For how long can the Treasury afford to bankroll the economy?

Linda J. Dodson

While all around are easing back, Britain, a latecomer to the lockdown party, remains stoically committed to its social distancing regime, with no date yet signalled on when it might come to an end.

Some are taking matters into their own hands; my sense is of a little more traffic on the roads, a bit more economic activity and a slight loosening of resolve, suggesting we are already past the low point of the slump.

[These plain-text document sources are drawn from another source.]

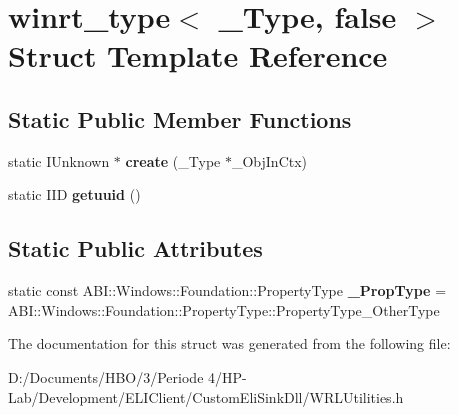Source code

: \hypertarget{structwinrt__type_3_01___type_00_01false_01_4}{}\section{winrt\+\_\+type$<$ \+\_\+\+Type, false $>$ Struct Template Reference}
\label{structwinrt__type_3_01___type_00_01false_01_4}
\subsection*{Static Public Member Functions}
\begin{DoxyCompactItemize}
\item 
\mbox{\label{structwinrt__type_3_01___type_00_01false_01_4_ad6cb1c8c1d9669b3cf307a9ec82313ed}} 
static I\+Unknown $\ast$ {\bfseries create} (\+\_\+\+Type $\ast$\+\_\+\+Obj\+In\+Ctx)
\item 
\mbox{\label{structwinrt__type_3_01___type_00_01false_01_4_ab25b5ff5c11eeac8d7585952fed9b5d2}} 
static I\+ID {\bfseries getuuid} ()
\end{DoxyCompactItemize}
\subsection*{Static Public Attributes}
\begin{DoxyCompactItemize}
\item 
\mbox{\label{structwinrt__type_3_01___type_00_01false_01_4_a42fe34dbcae9fc0e9280780f70c1b058}} 
static const A\+B\+I\+::\+Windows\+::\+Foundation\+::\+Property\+Type {\bfseries \+\_\+\+Prop\+Type} = A\+B\+I\+::\+Windows\+::\+Foundation\+::\+Property\+Type\+::\+Property\+Type\+\_\+\+Other\+Type
\end{DoxyCompactItemize}


The documentation for this struct was generated from the following file\+:\begin{DoxyCompactItemize}
\item 
D\+:/\+Documents/\+H\+B\+O/3/\+Periode 4/\+H\+P-\/\+Lab/\+Development/\+E\+L\+I\+Client/\+Custom\+Eli\+Sink\+Dll/W\+R\+L\+Utilities.\+h\end{DoxyCompactItemize}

But mostly the measures are holding, perhaps too much so.

People remain fearful, and with what is in effect a universal basic income – fast tracked into existence by the pandemic – to fall back on, may be reluctant to return to work even after the Government gives the go-ahead. As a nation, we are losing the will to work. The Treasury’s various interventions have anaesthetised the wider population to the economic consequences of the Government’s pandemic response.

Two former Tory chancellors – Norman Lamont and Philip Hammond – have now said it, and I imagine their view is shared by virtually all seven of the others still alive who have held the position; we can’t be intimidated into not talking about the economic aspects of this crisis by those who see prolonged maintenance of the lockdown as an almost moral public duty. It is obviously right that lives and health remain the priority, but it is just not practical or affordable to keep the economy in deep freeze for much longer, notwithstanding the dangers of a second wave.